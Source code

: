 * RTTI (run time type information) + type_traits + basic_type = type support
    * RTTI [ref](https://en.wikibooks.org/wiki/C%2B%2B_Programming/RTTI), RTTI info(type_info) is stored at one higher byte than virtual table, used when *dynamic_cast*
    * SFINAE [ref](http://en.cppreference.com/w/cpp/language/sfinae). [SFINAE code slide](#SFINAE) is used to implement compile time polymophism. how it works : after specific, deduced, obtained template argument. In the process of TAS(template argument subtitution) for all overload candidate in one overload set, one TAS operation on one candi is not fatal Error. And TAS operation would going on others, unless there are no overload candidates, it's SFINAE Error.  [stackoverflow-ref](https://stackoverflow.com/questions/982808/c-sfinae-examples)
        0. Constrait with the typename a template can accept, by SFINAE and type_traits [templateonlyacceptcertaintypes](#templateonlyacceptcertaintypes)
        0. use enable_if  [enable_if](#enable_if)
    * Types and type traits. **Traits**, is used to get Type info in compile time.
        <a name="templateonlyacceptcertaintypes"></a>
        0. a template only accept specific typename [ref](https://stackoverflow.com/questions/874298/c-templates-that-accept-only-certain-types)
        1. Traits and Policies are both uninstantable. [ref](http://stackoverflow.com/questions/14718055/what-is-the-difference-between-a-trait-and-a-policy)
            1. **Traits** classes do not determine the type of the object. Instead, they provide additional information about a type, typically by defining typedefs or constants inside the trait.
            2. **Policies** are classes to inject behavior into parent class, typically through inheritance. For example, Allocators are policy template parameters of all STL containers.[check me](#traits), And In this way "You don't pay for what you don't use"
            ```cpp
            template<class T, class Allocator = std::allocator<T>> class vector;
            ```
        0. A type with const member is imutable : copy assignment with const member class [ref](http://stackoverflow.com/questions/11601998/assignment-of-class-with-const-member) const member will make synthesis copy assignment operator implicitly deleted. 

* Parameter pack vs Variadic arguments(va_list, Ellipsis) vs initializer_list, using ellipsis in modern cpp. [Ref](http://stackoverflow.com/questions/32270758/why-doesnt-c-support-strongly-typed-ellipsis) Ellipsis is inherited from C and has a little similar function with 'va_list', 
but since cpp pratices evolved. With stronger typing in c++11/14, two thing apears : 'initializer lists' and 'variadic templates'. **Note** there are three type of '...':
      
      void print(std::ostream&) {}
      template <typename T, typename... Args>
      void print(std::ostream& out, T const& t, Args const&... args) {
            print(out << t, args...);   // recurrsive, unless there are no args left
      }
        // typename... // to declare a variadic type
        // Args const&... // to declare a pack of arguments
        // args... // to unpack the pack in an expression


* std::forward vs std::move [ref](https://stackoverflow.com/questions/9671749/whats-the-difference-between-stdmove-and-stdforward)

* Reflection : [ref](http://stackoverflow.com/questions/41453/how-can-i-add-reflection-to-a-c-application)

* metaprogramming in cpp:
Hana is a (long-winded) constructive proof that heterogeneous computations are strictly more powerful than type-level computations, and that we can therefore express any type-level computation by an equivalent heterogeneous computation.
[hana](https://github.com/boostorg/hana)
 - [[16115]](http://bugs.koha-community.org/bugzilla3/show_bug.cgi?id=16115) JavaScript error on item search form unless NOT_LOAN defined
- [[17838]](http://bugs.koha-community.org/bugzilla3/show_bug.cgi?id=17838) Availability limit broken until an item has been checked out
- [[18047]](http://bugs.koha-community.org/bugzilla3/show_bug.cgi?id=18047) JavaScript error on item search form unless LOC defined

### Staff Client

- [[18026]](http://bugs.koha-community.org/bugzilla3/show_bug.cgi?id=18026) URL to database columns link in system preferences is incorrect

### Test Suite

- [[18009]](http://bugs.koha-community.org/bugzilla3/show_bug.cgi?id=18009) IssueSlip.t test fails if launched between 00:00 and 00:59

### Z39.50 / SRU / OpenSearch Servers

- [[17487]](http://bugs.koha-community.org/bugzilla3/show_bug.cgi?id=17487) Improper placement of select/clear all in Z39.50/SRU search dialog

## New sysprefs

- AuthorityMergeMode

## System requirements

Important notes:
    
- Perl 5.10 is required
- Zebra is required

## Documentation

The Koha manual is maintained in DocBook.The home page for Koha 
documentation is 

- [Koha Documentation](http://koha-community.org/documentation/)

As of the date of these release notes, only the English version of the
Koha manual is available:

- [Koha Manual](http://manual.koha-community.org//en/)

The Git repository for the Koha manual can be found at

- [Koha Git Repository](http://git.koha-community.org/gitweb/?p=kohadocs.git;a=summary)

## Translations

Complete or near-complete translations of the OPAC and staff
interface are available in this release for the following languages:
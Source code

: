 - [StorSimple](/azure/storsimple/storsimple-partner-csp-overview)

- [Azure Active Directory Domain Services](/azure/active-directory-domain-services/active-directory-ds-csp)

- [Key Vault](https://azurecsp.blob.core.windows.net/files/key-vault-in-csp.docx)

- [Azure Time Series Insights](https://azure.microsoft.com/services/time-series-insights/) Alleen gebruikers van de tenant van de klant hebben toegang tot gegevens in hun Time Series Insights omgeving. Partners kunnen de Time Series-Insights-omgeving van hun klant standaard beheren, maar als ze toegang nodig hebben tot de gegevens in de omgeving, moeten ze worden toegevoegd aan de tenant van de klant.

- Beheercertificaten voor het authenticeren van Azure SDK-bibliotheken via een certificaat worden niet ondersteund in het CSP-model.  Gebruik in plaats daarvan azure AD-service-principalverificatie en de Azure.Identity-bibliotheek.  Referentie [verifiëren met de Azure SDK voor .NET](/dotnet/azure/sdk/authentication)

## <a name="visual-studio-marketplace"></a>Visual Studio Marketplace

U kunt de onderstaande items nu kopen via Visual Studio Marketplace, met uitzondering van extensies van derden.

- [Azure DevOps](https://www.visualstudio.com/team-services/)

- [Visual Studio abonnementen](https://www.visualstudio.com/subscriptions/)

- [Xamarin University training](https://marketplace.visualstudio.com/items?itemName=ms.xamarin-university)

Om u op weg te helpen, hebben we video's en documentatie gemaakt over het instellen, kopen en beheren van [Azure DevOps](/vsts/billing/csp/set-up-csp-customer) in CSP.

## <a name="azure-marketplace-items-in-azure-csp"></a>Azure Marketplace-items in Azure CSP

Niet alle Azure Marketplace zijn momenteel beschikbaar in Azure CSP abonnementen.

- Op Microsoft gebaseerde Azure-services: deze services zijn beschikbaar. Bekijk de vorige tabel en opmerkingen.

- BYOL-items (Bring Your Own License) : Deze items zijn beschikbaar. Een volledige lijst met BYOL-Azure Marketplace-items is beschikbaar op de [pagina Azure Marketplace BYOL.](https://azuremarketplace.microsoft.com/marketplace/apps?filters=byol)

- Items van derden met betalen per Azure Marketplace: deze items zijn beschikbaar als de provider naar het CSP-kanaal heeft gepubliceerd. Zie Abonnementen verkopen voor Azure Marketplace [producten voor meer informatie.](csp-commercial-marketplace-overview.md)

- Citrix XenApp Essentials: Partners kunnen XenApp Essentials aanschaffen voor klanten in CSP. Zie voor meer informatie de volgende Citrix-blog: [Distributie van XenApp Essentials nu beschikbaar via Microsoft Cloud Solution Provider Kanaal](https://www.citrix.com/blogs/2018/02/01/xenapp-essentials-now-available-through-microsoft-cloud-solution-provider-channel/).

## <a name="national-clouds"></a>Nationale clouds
○ ○ ○
» **Work item**:
Scan the material above. Extract every line in which the word "Policies" occurs.

» **Task response**:
        1. Traits and Policies are both uninstantable. [ref](http://stackoverflow.com/questions/14718055/what-is-the-difference-between-a-trait-and-a-policy)
            2. **Policies** are classes to inject behavior into parent class, typically through inheritance. For example, Allocators are policy template parameters of all STL containers.[check me](#traits), And In this way "You don't pay for what you don't use"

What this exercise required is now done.